Les normes sont extrêmement diverses. Elles peuvent porter sur des produits, des équipements, des services, des systèmes de management et bien d'autres choses. Elles offrent un langage commun sur lequel les filières économiques et industrielles se mettent d'accord, et qu' elles vont essayer de partager au maximum avec toutes les parties prenantes, souvent à l'échelle internationale. Le terme de norme est utilisé pour beaucoup de choses différentes, dont parfois les normes "administratives", ce qui entraîne de la confusion. Certaines normes sont d' application volontaire, d'autre sont imposées par la réglementation.

Les marques de qualité sont octroyées à des produits ou des entreprises qui respectent un certain nombre de critères, regroupés dans des référentiels de qualité. Ces critères s’appuient souvent sur les normes existantes, déjà utilisées par le plus grand nombre. L’organisme de certification, impartial et indépendant, va attester de la conformité au référentiel et autoriser l'utilisation de la marque. Là où c'est un peu compliqué, c'est qu'une marque de qualité comme NF Habitat utilise le sigle NF qui signifie "norme française" !

Quant au label, il veut tout dire et rien dire. Mais le terme est parfois employé avec le sens d'une marque de qualité certifiée, dans l'agro-alimentaire par exemple, ou bien par l'État, comme le label BBC.

Quel est le rôle de l'association Qualitel ?

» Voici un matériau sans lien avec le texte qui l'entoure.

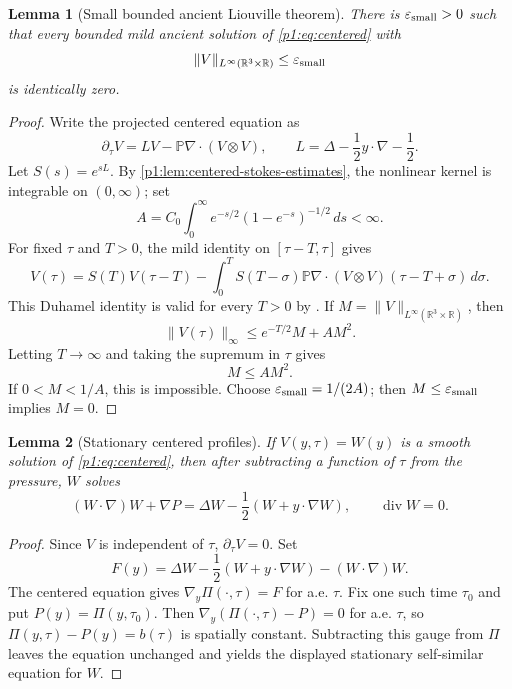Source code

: \documentclass[11pt]{amsart}
\theoremstyle{plain}
\newtheorem{lemma}[lemma]{Lemma}
\theoremstyle{definition}
\theoremstyle{remark}
\numberwithin{equation}{section}
\newcommand{\R}{\mathbb R}
\newcommand{\divergence}{\operatorname{div}}
\begin{document}
\begin{lemma}[Small bounded ancient Liouville theorem]\label{p1:lem:small-liouville}
There is \(\varepsilon_{\rm small}>0\) such that every bounded mild ancient solution of
\eqref{p1:eq:centered} with
\[
   \|V\|_{L^\infty(\R^3\times\R)}\le\varepsilon_{\rm small}
\]
is identically zero.
\end{lemma}

\begin{proof}
Write the projected centered equation as
\[
   \partial_\tau V=LV-\mathbb P\nabla\cdot(V\otimes V),
   \qquad
   L=\Delta-\frac12 y\cdot\nabla-\frac12.
\]
Let \(S(s)=e^{sL}\).  By \cref{p1:lem:centered-stokes-estimates}, the nonlinear
kernel is integrable on \((0,\infty)\); set
\[
   A=C_0\int_0^\infty e^{-s/2}(1-e^{-s})^{-1/2}\,ds<\infty .
\]
For fixed \(\tau\) and \(T>0\), the mild identity on \([\tau-T,\tau]\) gives
\[
   V(\tau)
   =
   S(T)V(\tau-T)
   -
   \int_0^T
   S(T-\sigma)\mathbb P\nabla\cdot(V\otimes V)(\tau-T+\sigma)\,d\sigma .
\]
This Duhamel identity is valid for every \(T>0\) by
.
If \(M=\|V\|_{L^\infty(\R^3\times\R)}\), then
\[
   \|V(\tau)\|_\infty\le e^{-T/2}M+AM^2.
\]
Letting \(T\to\infty\) and taking the supremum in \(\tau\) gives
\[
   M\le AM^2.
\]
If \(0<M<1/A\), this is impossible.  Choose
\(\varepsilon_{\rm small}=1/(2A)\); then
\(M\le\varepsilon_{\rm small}\) implies \(M=0\).
\end{proof}

\begin{lemma}[Stationary centered profiles]\label{p1:lem:stationary-profile}
If \(V(y,\tau)=W(y)\) is a smooth solution of \eqref{p1:eq:centered}, then after
subtracting a function of \(\tau\) from the pressure, \(W\) solves
\[
   (W\cdot\nabla)W+\nabla P
   =
   \Delta W-\frac12(W+y\cdot\nabla W),
   \qquad \divergence W=0.
\]
\end{lemma}

\begin{proof}
Since \(V\) is independent of \(\tau\), \(\partial_\tau V=0\).  Set
\[
   F(y)=
   \Delta W-\frac12(W+y\cdot\nabla W)-(W\cdot\nabla)W .
\]
The centered equation gives \(\nabla_y\Pi(\cdot,\tau)=F\) for a.e. \(\tau\).
Fix one such time \(\tau_0\) and put \(P(y)=\Pi(y,\tau_0)\).  Then
\(\nabla_y(\Pi(\cdot,\tau)-P)=0\) for a.e. \(\tau\), so
\(\Pi(y,\tau)-P(y)=b(\tau)\) is spatially constant.  Subtracting this gauge
from \(\Pi\) leaves the equation unchanged and yields the displayed
stationary self-similar equation for \(W\).
\end{proof}
\end{document}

Qualitel est une association dont les membres représentent les consommateurs, les professionnels de l'offre du logement (promoteurs, bailleurs sociaux, syndics…), ceux de la filière construction (architectes, ingénieurs, industriels …) et enfin l'État et les organismes concourant à la qualité du logement comme l’ANAH. Elle a été créée en 1974 pour élaborer le référentiel de la qualité des logements et devenir organisme certificateur de la marque Qualitel, en conformité avec le code de la consommation. À l'origine, rappelons que c'était le moment du premier choc pétrolier, le référentiel portait déjà sur la performance énergétique et le confort thermique ; il se penchait également sur le confort acoustique, sur les équipements électriques qui étaient moins réglementés qu'aujourd'hui, sur la durabilité du bâtiment à travers les coûts d'entretien et de maintenance, et enfin sur la fonctionnalité du logement et la proximité des aménités, transports etc. Qualitel a donc toujours apprécié la qualité des logements de façon globale et multi-critères. 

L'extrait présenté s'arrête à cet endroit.